## What the exercise asks
Take the lines below beginning at the line that has "## Get in Touch" and stopping after the line that has "Feel free to", and print them exactly as they are, with no other lines.

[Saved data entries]
>>>

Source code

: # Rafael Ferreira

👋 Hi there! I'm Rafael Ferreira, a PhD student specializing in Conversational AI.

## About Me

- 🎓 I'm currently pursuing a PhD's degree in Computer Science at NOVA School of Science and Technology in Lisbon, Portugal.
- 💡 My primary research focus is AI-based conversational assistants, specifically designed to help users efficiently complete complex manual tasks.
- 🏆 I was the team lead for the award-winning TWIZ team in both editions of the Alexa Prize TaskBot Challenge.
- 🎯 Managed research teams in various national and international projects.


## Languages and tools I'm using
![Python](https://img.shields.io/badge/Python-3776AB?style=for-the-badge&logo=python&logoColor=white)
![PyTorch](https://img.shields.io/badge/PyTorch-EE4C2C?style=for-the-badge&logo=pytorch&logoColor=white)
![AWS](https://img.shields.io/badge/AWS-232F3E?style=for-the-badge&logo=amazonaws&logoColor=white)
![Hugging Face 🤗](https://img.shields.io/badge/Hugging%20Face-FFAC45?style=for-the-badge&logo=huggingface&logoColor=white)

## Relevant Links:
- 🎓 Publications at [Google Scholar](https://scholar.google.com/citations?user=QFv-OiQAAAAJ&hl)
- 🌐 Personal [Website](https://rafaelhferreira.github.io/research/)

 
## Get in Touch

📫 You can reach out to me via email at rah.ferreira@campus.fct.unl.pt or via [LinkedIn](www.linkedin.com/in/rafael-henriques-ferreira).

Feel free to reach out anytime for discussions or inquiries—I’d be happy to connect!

<<<
>>>

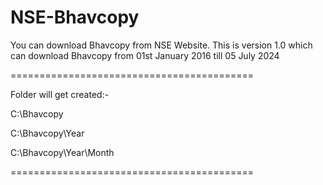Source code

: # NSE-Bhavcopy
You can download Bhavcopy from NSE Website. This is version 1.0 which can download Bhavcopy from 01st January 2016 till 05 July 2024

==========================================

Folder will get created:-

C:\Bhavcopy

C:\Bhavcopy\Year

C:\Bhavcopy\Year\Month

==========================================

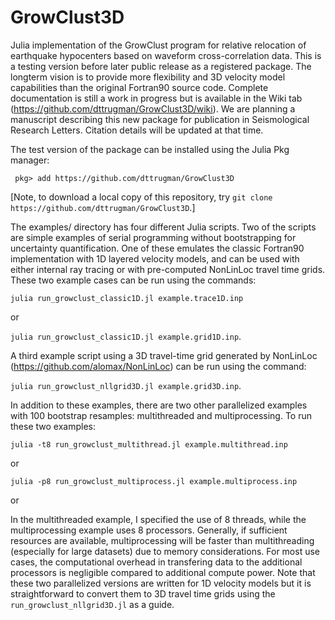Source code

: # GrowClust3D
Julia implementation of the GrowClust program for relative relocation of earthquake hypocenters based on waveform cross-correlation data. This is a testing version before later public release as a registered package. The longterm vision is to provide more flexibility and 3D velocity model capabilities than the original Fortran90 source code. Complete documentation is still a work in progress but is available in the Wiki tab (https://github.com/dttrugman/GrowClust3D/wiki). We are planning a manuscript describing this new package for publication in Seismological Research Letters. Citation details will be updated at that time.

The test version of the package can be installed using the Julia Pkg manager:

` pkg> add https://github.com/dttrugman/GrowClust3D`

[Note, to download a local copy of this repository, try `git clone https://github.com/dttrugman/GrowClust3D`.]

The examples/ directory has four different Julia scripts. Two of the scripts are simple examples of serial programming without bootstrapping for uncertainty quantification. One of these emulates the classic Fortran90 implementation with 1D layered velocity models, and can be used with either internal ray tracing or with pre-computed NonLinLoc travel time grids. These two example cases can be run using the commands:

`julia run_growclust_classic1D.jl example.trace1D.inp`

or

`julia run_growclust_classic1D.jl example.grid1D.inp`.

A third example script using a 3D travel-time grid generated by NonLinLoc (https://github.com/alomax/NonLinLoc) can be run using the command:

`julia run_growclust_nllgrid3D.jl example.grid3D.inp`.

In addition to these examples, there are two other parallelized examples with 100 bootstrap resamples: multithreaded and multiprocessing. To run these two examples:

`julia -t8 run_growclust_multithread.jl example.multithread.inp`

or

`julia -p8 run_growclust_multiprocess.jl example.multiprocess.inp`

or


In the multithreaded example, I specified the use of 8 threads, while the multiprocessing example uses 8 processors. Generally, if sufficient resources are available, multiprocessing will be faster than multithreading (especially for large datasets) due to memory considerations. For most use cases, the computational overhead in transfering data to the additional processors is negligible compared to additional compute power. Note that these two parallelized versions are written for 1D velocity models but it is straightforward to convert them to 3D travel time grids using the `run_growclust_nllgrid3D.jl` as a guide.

<<<

## Solution to the problem
## Get in Touch

📫 You can reach out to me via email at rah.ferreira@campus.fct.unl.pt or via [LinkedIn](www.linkedin.com/in/rafael-henriques-ferreira).

Feel free to reach out anytime for discussions or inquiries—I’d be happy to connect!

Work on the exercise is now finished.